Re Piazza, I have to wonder if any team has ever upgraded its first-base defense the way we have going from Mike to Mientkiewicz. (No insult to Mike, who would probably agree he shouldn't have been over there in the first place.) Who followed Dick Stuart at first base for the Pirates?
Does Mike's marriage mean Alicia gets to drive the World's Gayest Vehicle around Miami Beach? (I'm using the seventh-grade sense of that word, naturally — no gay man I know would come within a mile of this disaster.) Note that I tried and failed to find a picture of Piazza staring in horror at the actual truck forced upon him in last year's cruel ceremony. I fervently hope he made his agent's assistant sell it on the spot. Poor Mike. It's been a tough couple of years.
As for Willie, the most interesting thing to my geeky little eyes was, naturally, the Daily News' discussion of how he wound up with #12 instead of #30 — as you knew immediately, it's in homage to Ken Boswell.

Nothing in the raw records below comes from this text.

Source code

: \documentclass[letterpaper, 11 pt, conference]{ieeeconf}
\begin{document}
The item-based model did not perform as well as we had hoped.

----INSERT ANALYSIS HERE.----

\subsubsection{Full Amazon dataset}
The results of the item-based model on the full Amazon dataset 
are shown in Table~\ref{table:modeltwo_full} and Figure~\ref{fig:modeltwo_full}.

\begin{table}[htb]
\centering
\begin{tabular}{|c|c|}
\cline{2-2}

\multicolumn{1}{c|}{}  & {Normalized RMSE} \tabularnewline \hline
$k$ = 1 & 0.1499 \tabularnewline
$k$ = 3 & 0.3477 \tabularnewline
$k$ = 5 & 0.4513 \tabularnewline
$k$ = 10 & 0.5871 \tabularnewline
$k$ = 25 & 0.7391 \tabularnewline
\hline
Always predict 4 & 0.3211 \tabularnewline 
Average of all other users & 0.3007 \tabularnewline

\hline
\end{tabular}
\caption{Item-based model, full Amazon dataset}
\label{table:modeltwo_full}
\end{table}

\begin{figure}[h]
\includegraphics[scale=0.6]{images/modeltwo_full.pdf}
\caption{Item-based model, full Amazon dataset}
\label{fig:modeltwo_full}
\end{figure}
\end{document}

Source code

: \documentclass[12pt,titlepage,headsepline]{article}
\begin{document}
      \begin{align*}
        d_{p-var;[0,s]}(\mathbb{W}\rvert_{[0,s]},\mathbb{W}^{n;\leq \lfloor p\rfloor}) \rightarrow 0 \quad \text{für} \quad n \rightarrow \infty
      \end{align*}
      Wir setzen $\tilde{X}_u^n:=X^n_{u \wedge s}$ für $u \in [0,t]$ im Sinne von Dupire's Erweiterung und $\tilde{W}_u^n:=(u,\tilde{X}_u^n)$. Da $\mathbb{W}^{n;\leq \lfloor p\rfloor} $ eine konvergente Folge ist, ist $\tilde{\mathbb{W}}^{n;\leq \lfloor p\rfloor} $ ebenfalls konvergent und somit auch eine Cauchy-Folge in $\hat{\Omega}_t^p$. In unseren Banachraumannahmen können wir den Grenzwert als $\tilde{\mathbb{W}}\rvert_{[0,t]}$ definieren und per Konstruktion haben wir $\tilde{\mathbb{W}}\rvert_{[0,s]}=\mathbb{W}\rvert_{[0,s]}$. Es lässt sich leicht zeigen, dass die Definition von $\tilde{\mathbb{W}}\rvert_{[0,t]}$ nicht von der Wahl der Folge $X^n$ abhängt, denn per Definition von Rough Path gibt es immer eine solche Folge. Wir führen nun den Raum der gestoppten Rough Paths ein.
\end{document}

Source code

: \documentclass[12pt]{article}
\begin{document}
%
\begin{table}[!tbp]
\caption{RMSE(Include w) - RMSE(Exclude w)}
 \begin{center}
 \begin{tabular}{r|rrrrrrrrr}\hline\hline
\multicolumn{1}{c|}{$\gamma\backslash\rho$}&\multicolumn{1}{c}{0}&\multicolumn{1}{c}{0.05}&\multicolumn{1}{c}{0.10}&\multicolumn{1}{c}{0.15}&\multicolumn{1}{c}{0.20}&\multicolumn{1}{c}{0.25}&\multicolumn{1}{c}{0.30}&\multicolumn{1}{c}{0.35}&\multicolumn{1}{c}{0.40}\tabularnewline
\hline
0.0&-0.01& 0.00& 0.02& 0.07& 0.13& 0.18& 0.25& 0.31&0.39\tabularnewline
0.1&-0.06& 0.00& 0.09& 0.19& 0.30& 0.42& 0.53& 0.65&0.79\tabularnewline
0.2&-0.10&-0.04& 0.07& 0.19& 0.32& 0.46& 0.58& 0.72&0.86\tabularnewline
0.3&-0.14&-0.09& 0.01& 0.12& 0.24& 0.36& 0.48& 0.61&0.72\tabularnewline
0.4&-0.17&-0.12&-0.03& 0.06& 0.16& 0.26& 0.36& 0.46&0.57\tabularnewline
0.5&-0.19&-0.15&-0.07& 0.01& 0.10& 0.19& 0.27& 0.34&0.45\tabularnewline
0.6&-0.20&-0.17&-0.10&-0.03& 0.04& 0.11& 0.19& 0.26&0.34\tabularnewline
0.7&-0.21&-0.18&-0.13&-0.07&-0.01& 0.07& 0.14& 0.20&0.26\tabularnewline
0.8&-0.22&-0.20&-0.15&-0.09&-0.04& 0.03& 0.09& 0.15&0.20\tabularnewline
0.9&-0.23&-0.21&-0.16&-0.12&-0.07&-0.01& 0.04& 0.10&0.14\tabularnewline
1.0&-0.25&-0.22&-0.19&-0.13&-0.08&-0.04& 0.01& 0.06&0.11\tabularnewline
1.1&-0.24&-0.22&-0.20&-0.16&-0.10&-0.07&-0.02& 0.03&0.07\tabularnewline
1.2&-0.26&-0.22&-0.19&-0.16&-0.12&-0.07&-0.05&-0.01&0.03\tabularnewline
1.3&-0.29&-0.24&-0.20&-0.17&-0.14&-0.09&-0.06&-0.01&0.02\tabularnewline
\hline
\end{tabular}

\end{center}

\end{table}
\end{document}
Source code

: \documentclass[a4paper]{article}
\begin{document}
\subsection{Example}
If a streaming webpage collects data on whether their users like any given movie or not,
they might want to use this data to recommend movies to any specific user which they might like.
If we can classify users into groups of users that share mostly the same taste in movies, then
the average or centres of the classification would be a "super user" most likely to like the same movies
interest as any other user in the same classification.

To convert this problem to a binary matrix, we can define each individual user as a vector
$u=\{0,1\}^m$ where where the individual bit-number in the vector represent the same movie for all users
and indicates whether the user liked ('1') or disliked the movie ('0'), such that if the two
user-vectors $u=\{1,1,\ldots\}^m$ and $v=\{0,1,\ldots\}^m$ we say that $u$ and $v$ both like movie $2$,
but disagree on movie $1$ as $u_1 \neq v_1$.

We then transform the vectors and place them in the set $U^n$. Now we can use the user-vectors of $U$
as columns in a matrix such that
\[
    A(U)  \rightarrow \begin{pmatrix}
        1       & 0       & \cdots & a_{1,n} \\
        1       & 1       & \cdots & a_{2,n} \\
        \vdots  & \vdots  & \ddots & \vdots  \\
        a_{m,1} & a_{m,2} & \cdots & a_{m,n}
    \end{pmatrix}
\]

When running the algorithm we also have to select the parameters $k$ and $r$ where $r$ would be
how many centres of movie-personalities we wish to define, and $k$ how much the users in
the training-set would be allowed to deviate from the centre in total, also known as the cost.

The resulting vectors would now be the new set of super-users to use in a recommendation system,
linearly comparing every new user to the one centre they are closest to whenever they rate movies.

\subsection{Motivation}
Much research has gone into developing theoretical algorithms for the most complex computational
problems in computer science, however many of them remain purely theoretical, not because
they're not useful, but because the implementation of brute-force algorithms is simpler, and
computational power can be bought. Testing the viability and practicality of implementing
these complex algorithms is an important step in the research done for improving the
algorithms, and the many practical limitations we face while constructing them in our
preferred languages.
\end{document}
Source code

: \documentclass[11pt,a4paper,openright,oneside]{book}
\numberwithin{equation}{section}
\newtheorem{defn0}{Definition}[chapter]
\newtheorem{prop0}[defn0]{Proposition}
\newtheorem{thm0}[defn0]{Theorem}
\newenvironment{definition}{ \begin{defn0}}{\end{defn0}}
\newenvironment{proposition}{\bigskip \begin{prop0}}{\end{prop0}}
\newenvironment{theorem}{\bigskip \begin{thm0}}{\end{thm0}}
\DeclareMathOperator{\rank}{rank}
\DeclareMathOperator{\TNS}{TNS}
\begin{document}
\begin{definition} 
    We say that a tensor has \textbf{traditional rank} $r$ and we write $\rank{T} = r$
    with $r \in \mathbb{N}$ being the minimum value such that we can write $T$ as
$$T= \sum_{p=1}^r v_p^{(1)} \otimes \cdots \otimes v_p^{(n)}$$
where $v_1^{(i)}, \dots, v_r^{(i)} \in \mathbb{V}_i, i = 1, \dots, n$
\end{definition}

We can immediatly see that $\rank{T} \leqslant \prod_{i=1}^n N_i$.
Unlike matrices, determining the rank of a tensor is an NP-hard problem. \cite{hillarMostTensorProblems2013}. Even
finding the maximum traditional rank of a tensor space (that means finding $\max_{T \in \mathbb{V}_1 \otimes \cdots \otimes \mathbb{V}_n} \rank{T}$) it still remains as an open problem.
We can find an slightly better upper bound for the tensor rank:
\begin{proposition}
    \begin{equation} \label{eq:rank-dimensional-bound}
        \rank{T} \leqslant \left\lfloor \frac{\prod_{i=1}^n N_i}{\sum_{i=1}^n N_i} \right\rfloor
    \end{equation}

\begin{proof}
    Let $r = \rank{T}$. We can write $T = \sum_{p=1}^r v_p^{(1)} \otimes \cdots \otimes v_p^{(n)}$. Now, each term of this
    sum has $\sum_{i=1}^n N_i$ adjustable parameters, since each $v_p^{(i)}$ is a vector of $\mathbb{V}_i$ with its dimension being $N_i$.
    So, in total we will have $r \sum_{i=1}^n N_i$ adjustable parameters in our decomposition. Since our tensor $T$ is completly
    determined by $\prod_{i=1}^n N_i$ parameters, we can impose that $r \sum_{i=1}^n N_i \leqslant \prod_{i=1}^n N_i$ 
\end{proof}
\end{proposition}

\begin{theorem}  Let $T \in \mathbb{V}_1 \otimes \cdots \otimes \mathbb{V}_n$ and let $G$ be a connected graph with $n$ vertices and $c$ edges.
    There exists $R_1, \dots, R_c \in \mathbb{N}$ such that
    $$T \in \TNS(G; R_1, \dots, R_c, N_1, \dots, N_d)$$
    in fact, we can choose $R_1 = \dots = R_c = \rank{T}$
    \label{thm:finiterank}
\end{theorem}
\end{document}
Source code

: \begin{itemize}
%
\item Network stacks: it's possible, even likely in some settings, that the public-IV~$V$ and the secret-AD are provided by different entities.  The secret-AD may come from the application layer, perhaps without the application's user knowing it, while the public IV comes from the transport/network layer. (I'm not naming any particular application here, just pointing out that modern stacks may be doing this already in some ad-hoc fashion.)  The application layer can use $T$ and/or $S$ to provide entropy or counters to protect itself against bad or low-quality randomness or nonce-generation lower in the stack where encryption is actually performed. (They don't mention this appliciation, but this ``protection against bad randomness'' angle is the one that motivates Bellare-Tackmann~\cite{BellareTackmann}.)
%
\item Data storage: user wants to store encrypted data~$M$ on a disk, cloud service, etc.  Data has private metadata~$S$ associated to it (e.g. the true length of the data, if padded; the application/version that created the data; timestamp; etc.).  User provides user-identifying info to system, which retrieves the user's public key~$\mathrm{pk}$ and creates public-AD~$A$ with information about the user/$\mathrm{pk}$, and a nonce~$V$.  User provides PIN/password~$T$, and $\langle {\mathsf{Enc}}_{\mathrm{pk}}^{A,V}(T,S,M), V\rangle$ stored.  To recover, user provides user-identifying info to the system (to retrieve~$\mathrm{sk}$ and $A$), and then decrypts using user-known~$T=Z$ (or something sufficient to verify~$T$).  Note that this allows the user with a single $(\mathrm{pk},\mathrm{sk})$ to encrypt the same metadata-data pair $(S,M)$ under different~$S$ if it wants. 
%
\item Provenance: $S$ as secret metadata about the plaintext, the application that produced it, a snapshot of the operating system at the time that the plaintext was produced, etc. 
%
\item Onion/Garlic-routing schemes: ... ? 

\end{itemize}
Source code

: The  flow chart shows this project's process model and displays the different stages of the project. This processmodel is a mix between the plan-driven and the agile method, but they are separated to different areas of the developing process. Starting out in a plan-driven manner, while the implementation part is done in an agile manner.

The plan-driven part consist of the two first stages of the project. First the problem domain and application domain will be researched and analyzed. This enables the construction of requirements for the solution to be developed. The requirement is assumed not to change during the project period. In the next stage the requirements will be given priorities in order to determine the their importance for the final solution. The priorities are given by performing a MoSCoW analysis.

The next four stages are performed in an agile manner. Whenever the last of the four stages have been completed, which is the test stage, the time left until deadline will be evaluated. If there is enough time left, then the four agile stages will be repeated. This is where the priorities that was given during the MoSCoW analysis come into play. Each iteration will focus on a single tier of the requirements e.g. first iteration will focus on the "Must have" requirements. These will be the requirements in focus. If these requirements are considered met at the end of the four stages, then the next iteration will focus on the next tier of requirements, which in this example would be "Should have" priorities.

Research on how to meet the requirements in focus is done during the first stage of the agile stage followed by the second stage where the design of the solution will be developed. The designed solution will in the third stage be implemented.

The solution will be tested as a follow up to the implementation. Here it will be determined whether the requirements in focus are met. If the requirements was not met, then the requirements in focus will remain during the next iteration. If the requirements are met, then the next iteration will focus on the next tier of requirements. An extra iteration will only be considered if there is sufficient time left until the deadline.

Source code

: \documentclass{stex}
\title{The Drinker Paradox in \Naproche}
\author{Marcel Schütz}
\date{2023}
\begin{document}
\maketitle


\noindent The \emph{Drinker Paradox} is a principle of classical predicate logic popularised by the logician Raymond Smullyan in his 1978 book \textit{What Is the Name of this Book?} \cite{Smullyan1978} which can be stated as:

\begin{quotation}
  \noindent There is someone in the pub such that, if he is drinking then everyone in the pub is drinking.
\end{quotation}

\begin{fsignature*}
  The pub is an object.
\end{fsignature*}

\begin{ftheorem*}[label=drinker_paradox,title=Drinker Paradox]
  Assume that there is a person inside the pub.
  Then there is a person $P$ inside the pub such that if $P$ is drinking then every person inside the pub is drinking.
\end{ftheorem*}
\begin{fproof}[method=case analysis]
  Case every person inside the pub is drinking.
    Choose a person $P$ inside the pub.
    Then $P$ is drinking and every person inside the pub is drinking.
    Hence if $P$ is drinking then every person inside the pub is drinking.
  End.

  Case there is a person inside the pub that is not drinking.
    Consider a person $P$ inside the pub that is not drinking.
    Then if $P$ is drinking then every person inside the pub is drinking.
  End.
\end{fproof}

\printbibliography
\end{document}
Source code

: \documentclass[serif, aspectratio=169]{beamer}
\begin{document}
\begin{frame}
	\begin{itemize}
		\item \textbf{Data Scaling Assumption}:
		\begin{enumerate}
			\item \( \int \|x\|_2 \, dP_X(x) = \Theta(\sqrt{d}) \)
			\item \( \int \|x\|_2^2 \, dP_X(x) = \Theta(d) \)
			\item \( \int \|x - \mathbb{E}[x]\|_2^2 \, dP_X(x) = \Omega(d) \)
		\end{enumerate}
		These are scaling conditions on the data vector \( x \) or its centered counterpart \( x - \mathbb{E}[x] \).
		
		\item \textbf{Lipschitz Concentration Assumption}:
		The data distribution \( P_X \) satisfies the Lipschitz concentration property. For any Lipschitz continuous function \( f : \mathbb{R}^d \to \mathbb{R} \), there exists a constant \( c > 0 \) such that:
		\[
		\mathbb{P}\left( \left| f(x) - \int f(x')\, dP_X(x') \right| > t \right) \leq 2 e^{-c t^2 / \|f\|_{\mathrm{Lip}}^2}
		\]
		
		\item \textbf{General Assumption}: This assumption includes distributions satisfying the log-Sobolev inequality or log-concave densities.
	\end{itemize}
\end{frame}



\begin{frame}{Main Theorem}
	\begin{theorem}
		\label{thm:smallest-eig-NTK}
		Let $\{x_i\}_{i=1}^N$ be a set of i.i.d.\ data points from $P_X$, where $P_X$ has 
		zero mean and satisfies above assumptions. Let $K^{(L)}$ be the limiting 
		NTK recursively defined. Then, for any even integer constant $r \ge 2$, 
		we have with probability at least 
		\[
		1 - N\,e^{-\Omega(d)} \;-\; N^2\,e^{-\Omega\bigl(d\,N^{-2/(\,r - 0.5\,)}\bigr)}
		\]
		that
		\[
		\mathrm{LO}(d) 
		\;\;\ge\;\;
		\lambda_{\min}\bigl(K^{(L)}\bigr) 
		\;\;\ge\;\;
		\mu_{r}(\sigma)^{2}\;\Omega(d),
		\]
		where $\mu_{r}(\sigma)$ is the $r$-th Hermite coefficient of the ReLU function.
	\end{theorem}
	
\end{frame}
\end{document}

A quick check of Jon's Mets By the Numbers confirmed my memory that Shawon Dunston also wore #12 to salute K.B. Since it would be cynical to suggest Cliff Floyd's digits might be up for adoption soon enough, I'll confine myself to wondering at the seemingly outsized influence of Boswell on the youth of Brooklyn in the late 1960s.
(Art Howe's number should have been an homage to Terry McDaniel. Rimshot.)
Following up on yesterday, the Guy Swearing You'll See Him in July is Orber Moreno, whom I feel kind of bad for forgetting about even though he's probably destined to be the next Jaime Cerda.
News about The Holy Books* — the fairly anonymous Chris Woodward somehow already has a Met card, from the very cool retro Topps Heritage set. One wonders if that will be the highlight of Mr. Woodward's Met career. Meanwhile, the player most likely to be the Guy Who's a Holy Books Problem (though not of an Al Schmelz level) has got to be the just-signed Francisco Campos. Who? Wha? From where?
* Note for anyone else actually reading this: The Holy Books are Jace's two binders full of baseball cards chronicling the history of the Mets. Each player gets a card (or a photo, if no card is available), arranged according to the year of their Met debut. Al Schmelz, Class of '67, is the only member of The Holy Books to lack at least a decent photo. And yes, Jace is insane.